Exercise data:
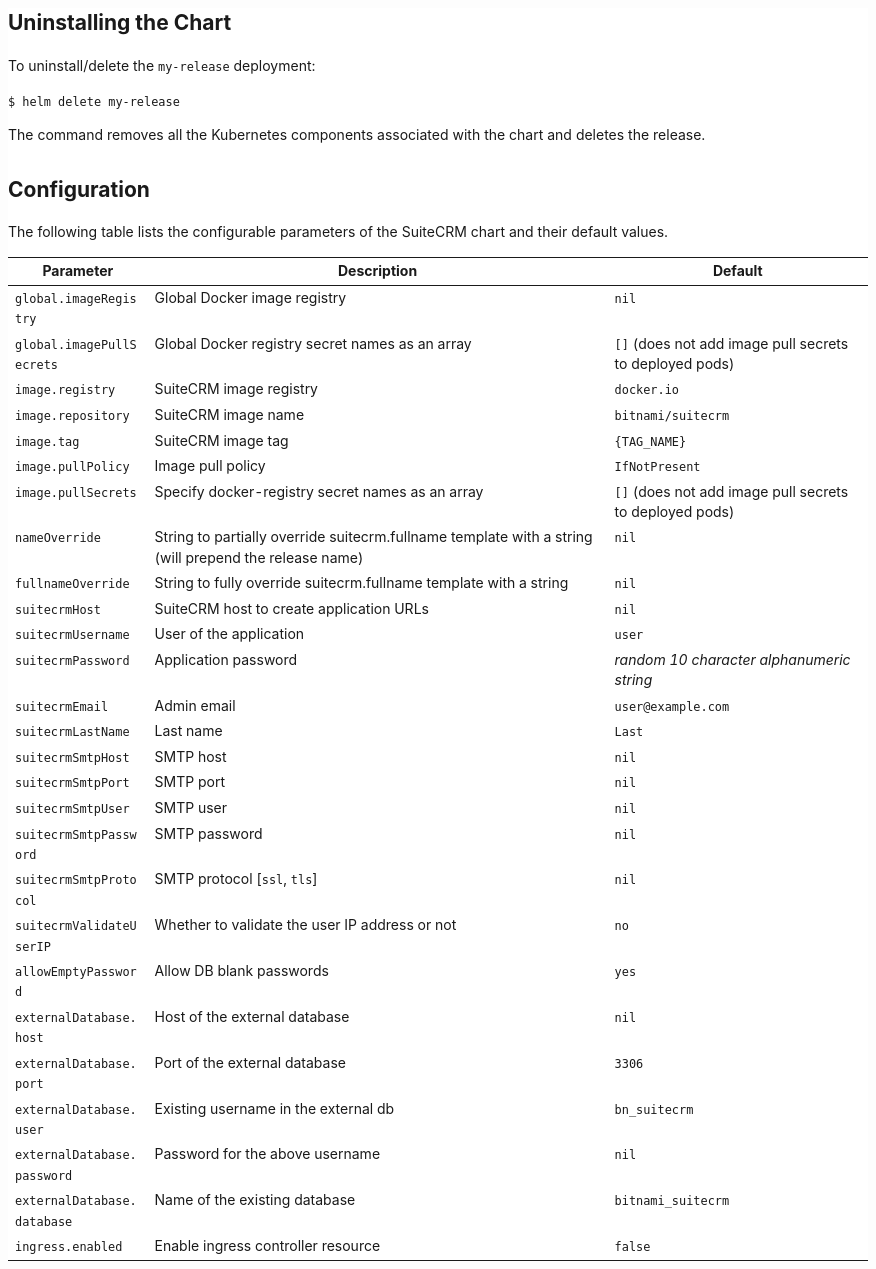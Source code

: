 ## Uninstalling the Chart

To uninstall/delete the `my-release` deployment:

```console
$ helm delete my-release
```

The command removes all the Kubernetes components associated with the chart and deletes the release.

## Configuration

The following table lists the configurable parameters of the SuiteCRM chart and their default values.

|              Parameter              |                   Description                   |                         Default                         |
|-------------------------------------|-------------------------------------------------|---------------------------------------------------------|
| `global.imageRegistry`              | Global Docker image registry                    | `nil`                                                   |
| `global.imagePullSecrets`           | Global Docker registry secret names as an array | `[]` (does not add image pull secrets to deployed pods) |
| `image.registry`                    | SuiteCRM image registry                         | `docker.io`                                             |
| `image.repository`                  | SuiteCRM image name                             | `bitnami/suitecrm`                                      |
| `image.tag`                         | SuiteCRM image tag                              | `{TAG_NAME}`                                            |
| `image.pullPolicy`                  | Image pull policy                               | `IfNotPresent`                                          |
| `image.pullSecrets`                 | Specify docker-registry secret names as an array| `[]` (does not add image pull secrets to deployed pods) |
| `nameOverride`                      | String to partially override suitecrm.fullname template with a string (will prepend the release name) | `nil` |
| `fullnameOverride`                  | String to fully override suitecrm.fullname template with a string                                     | `nil` |
| `suitecrmHost`                      | SuiteCRM host to create application URLs        | `nil`                                                   |
| `suitecrmUsername`                  | User of the application                         | `user`                                                  |
| `suitecrmPassword`                  | Application password                            | _random 10 character alphanumeric string_               |
| `suitecrmEmail`                     | Admin email                                     | `user@example.com`                                      |
| `suitecrmLastName`                  | Last name                                       | `Last`                                                  |
| `suitecrmSmtpHost`                  | SMTP host                                       | `nil`                                                   |
| `suitecrmSmtpPort`                  | SMTP port                                       | `nil`                                                   |
| `suitecrmSmtpUser`                  | SMTP user                                       | `nil`                                                   |
| `suitecrmSmtpPassword`              | SMTP password                                   | `nil`                                                   |
| `suitecrmSmtpProtocol`              | SMTP protocol [`ssl`, `tls`]                    | `nil`                                                   |
| `suitecrmValidateUserIP`            | Whether to validate the user IP address or not  | `no`                                                    |
| `allowEmptyPassword`                | Allow DB blank passwords                        | `yes`                                                   |
| `externalDatabase.host`             | Host of the external database                   | `nil`                                                   |
| `externalDatabase.port`             | Port of the external database                   | `3306`                                                  |
| `externalDatabase.user`             | Existing username in the external db            | `bn_suitecrm`                                           |
| `externalDatabase.password`         | Password for the above username                 | `nil`                                                   |
| `externalDatabase.database`         | Name of the existing database                   | `bitnami_suitecrm`                                      |
| `ingress.enabled`                   | Enable ingress controller resource                            | `false`                                                  |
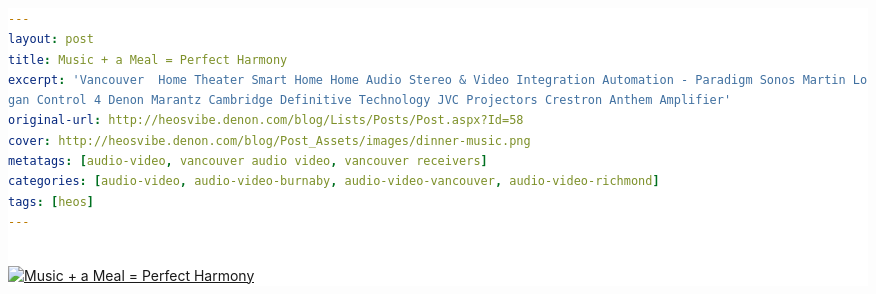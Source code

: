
 ```yaml
---
layout: post
title: Music + a Meal = Perfect Harmony
excerpt: 'Vancouver  Home Theater Smart Home Home Audio Stereo & Video Integration Automation - Paradigm Sonos Martin Logan Control 4 Denon Marantz Cambridge Definitive Technology JVC Projectors Crestron Anthem Amplifier'
original-url: http://heosvibe.denon.com/blog/Lists/Posts/Post.aspx?Id=58
cover: http://heosvibe.denon.com/blog/Post_Assets/images/dinner-music.png
metatags: [audio-video, vancouver audio video, vancouver receivers]
categories: [audio-video, audio-video-burnaby, audio-video-vancouver, audio-video-richmond]
tags: [heos]
---
```

<div class="entry detail clearfix">
	<div class="entry_c">
		<div class="social-bar clearfix">
			<span class="st_googleplus" st_processed="yes">
				<span style="text-decoration: none; color: rgb(0, 0, 0); display: inline-block; cursor: pointer; padding-left: 0px; padding-right: 0px; width: 16px;" class="stButton">
					<span class="chicklets googleplus">
					&nbsp;</span>
				</span>
			</span>
			<span class="st_facebook" st_processed="yes">
				<span style="text-decoration: none; color: rgb(0, 0, 0); display: inline-block; cursor: pointer; padding-left: 0px; padding-right: 0px; width: 16px;" class="stButton">
					<span class="chicklets facebook">
					&nbsp;</span>
				</span>
			</span>
			<span class="st_twitter" st_processed="yes">
				<span style="text-decoration: none; color: rgb(0, 0, 0); display: inline-block; cursor: pointer; padding-left: 0px; padding-right: 0px; width: 16px;" class="stButton">
					<span class="chicklets twitter">
					&nbsp;</span>
				</span>
			</span>
			<span class="st_linkedin" st_processed="yes">
				<span style="text-decoration: none; color: rgb(0, 0, 0); display: inline-block; cursor: pointer; padding-left: 0px; padding-right: 0px; width: 16px;" class="stButton">
					<span class="chicklets linkedin">
					&nbsp;</span>
				</span>
			</span>
			<span class="st_pinterest" st_processed="yes">
				<span style="text-decoration: none; color: rgb(0, 0, 0); display: inline-block; cursor: pointer; padding-left: 0px; padding-right: 0px; width: 16px;" class="stButton">
					<span class="chicklets pinterest">
					&nbsp;</span>
				</span>
			</span>
			<span class="st_email" st_processed="yes">
				<span style="text-decoration: none; color: rgb(0, 0, 0); display: inline-block; cursor: pointer; padding-left: 0px; padding-right: 0px; width: 16px;" class="stButton">
					<span class="chicklets email">
					&nbsp;</span>
				</span>
			</span>
		</div>
		<div class="entry_image">
			<a href="/blog/Lists/Posts/Post.aspx?Id=58" class="image_fade" style="opacity: 1;">
				<img src="http://heosvibe.denon.com/blog/Post_Assets/images/dinner-music.png" title="Music + a Meal = Perfect Harmony" alt="Music + a Meal = Perfect Harmony" style="width:100%">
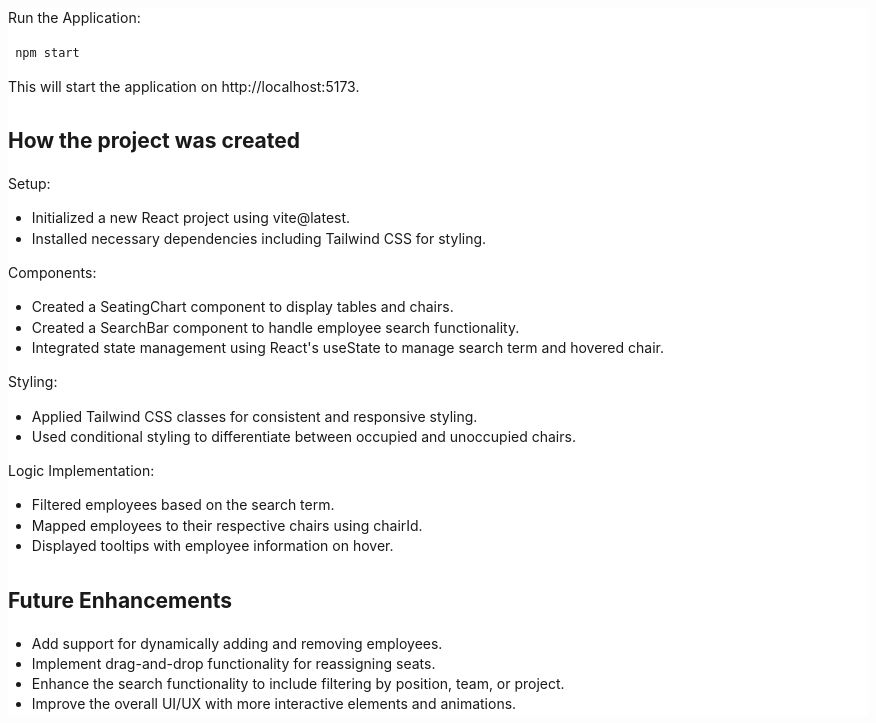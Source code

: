 Run the Application:
```bash
 npm start
```

This will start the application on http://localhost:5173.



    
## How the project was created


Setup:
- Initialized a new React project using vite@latest.
- Installed necessary dependencies including Tailwind CSS for styling.

Components:

- Created a SeatingChart component to display tables and chairs.
- Created a SearchBar component to handle employee search functionality.
- Integrated state management using React's useState to manage search term and hovered chair.


Styling:

- Applied Tailwind CSS classes for consistent and responsive styling.
- Used conditional styling to differentiate between occupied and unoccupied chairs.


Logic Implementation:

- Filtered employees based on the search term.
- Mapped employees to their respective chairs using chairId.
- Displayed tooltips with employee information on hover.


## Future Enhancements

- Add support for dynamically adding and removing employees.
- Implement drag-and-drop functionality for reassigning seats.
- Enhance the search functionality to include filtering by position, team, or project.
- Improve the overall UI/UX with more interactive elements and animations.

Assigned task:
Only lines holding the word "global" belong in the answer; copy each one from the material.

Response box:
| `global.imageRegistry`              | Global Docker image registry                    | `nil`                                                   |
| `global.imagePullSecrets`           | Global Docker registry secret names as an array | `[]` (does not add image pull secrets to deployed pods) |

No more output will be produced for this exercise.